Sometimes I look back and think, “Wow, I was really brave.” Despite being a well-traveled 26-year old (at least I think so!) some of my most daring decisions and memorable experiences happened before I became a travel writer by profession.
During my semester living in London, I took every opportunity to travel. One of my most exciting trips was going to be Spain, where I would reunite with a few college friends spending their semester in Barcelona. A few days before I was set to depart, I received a call from my mom saying that my grandmother had passed away. I was heartbroken and didn’t even think twice about canceling my travel plans and booking it back to the states to attend her funeral.
When I returned to London I started realizing how little time left I had on my abroad adventure. With Barcelona now out of the question, I started looking at other Spanish cities. I had a friend from high school spending a year in Sevilla, Spain and despite knowing nothing about the city, I began looking for flights. As a young, and nearly broke student, I decided to fly to Faro, Portugal instead and then take a bus from Faro to Sevilla. It made sense at the time, I promise.
So off I went to Portugal, to a city I had not known even existed until two days prior. I remember arriving to the airport, somehow managing to find a taxi driver who dropped me off on a seedy-looking street. As I hopped out of the cab, it suddenly hit me that a) I don’t know any Portuguese and b) why did I not plan this out better? As it turned out, the hostel was better than its exterior would suggest but I decided to swap a dorm bed for a solo room.
Less than an hour later, I was ready to explore Faro. Wandering with not even a map, my sense of direction for once did not fail me. I found the humble tourist office and the lady inside gave me a map with a few suggestions of where to visit. It was springtime but the city hardly had any tourists, which I found both strange and refreshing.
It didn’t take me long to fall in love with Faro’s small town charm and fascinating history. And just as I was falling for Faro, two young men were falling for me. Their names were Francisco and Riccardo and they worked at Se Cathedral, one of the city’s most cultural attractions. I like to think that I gave them a good impression of Americans (this was in 2008 when nobody liked our president). They were both shocked that I was traveling alone and that I wasn’t fat. I’m not kidding about the latter statement. These boys actually assumed all Americans were overweight because we eat “fat food.”
Anyway, Francisco and Riccardo had very interesting stories. One was confident and outgoing, the other shy and collected. Yet they were both orphans originally from Porto but living and working in Faro. And they really did know their stuff. I soon learned that Faro was the capital of the Algarve region and that the cathedral where we stood had undergone damage and destruction and even natural disasters since its construction.
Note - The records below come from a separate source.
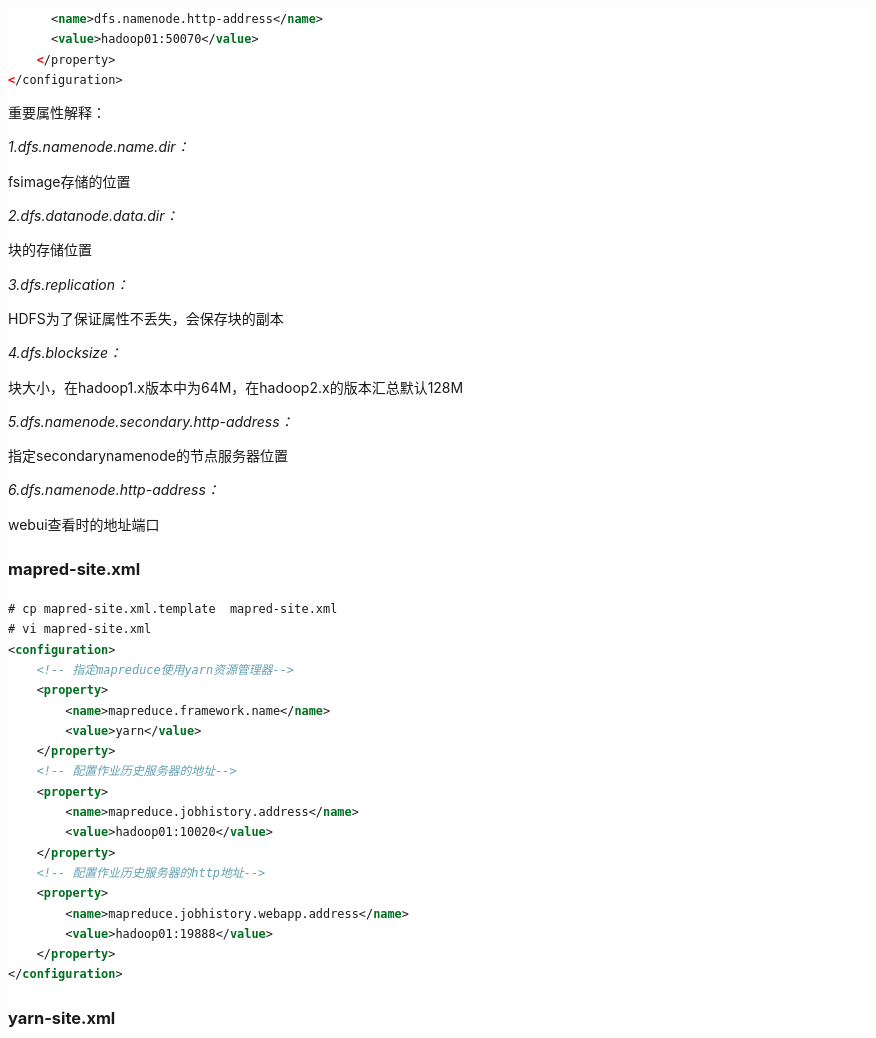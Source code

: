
 ```xml
  	  <name>dfs.namenode.http-address</name>
  	  <value>hadoop01:50070</value>
	</property>  
</configuration>
```

重要属性解释：

*1.dfs.namenode.name.dir：*

fsimage存储的位置

*2.dfs.datanode.data.dir：*

块的存储位置

*3.dfs.replication：*

HDFS为了保证属性不丢失，会保存块的副本

*4.dfs.blocksize：*

块大小，在hadoop1.x版本中为64M，在hadoop2.x的版本汇总默认128M

*5.dfs.namenode.secondary.http-address：*

指定secondarynamenode的节点服务器位置

*6.dfs.namenode.http-address：*

webui查看时的地址端口

### mapred-site.xml

```xml
# cp mapred-site.xml.template  mapred-site.xml
# vi mapred-site.xml
<configuration>
    <!-- 指定mapreduce使用yarn资源管理器-->
    <property>
        <name>mapreduce.framework.name</name>
        <value>yarn</value>
    </property>
    <!-- 配置作业历史服务器的地址-->
    <property>
        <name>mapreduce.jobhistory.address</name>
        <value>hadoop01:10020</value>
    </property>
    <!-- 配置作业历史服务器的http地址-->
    <property>
        <name>mapreduce.jobhistory.webapp.address</name>
        <value>hadoop01:19888</value>
    </property>
</configuration>
```

### yarn-site.xml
After a few hours I went on my way. I almost forgot that I only had a day in Faro and being the over-achieving traveler I am, wanted to see as much as possible. I visited the Capela d’Ossos (chapel of bones) before heading back to the waterfront where countless boats were floating in the marina. I continued my wandering, still completely shocked at how few people were out and about on a beautiful April day and all of a sudden I see a familiar face. Riccardo was waving at me from a coffee shop across the street.
What are the odds that I’d stumble upon one of the locals I had met hours before, in a city of about 50,000 people? Apparently pretty high because that is exactly what happened. After grabbing a coffee together and learning of his dream of moving to Luxembourg, he invited me to watch a car race with him and a few of his friends.
After arriving to the outdoor venue, I realized why most of the town had been missing in action – they were, in fact, at the race. Even so, the crowd was not overwhelming. I spent a few more hours with my new local friends before saying my goodbyes. The day had literally flown by and I wanted to make it back to my neighborhoods before darkness cloaked the city.
The next morning I woke up early to catch one more glimpse of the Marina. What a pleasant surprise Faro turned out to be. I had only been here twenty-four hours and already, I was finding it hard to leave. Making a silent promise to return to Faro in the future, I went back to my hostel, packed my bags and boarded my bus to Sevilla.